1 files changed, 183 insertions, 175 deletions
diff --git a/Doc/library/email.parser.rst b/Doc/library/email.parser.rst
index b8eb7c516e..c323ebc640 100644
--- a/Doc/library/email.parser.rst
+++ b/Doc/library/email.parser.rst
@@ -8,210 +8,223 @@
--------------
-Message object structures can be created in one of two ways: they can be created
-from whole cloth by instantiating :class:`~email.message.Message` objects and
-stringing them together via :meth:`~email.message.Message.attach` and
-:meth:`~email.message.Message.set_payload` calls, or they
-can be created by parsing a flat text representation of the email message.
+Message object structures can be created in one of two ways: they can be
+created from whole cloth by creating an :class:`~email.message.EmailMessage`
+object, adding headers using the dictionary interface, and adding payload(s)

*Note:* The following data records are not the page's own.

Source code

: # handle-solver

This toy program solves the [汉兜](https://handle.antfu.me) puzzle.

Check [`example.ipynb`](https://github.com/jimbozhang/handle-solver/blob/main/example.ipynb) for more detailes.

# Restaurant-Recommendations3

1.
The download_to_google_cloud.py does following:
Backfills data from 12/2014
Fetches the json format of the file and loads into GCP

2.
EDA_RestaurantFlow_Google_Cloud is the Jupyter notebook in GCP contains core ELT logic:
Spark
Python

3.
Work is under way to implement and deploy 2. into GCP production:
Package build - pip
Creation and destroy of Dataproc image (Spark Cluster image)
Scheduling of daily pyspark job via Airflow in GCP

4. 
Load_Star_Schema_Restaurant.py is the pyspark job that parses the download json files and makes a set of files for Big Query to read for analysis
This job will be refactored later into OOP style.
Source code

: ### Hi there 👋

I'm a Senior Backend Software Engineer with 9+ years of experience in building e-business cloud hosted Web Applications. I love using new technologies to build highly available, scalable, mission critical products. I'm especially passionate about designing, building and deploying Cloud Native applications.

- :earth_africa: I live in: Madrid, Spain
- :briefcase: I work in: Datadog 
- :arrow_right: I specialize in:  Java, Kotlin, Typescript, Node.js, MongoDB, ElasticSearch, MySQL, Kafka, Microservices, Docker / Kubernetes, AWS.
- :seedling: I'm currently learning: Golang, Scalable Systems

+using :meth:`~email.message.EmailMessage.set_content` and related methods, or
+they can be created by parsing a serialized representation of the email
+message.
The :mod:`email` package provides a standard parser that understands most email
-document structures, including MIME documents. You can pass the parser a string
-or a file object, and the parser will return to you the root
-:class:`~email.message.Message` instance of the object structure. For simple,
-non-MIME messages the payload of this root object will likely be a string
-containing the text of the message. For MIME messages, the root object will
-return ``True`` from its :meth:`~email.message.Message.is_multipart` method, and
-the subparts can be accessed via the :meth:`~email.message.Message.get_payload`
-and :meth:`~email.message.Message.walk` methods.
-
-There are actually two parser interfaces available for use, the classic
-:class:`Parser` API and the incremental :class:`FeedParser` API. The classic
-:class:`Parser` API is fine if you have the entire text of the message in memory
-as a string, or if the entire message lives in a file on the file system.
-:class:`FeedParser` is more appropriate for when you're reading the message from
-a stream which might block waiting for more input (e.g. reading an email message
-from a socket). The :class:`FeedParser` can consume and parse the message
-incrementally, and only returns the root object when you close the parser [#]_.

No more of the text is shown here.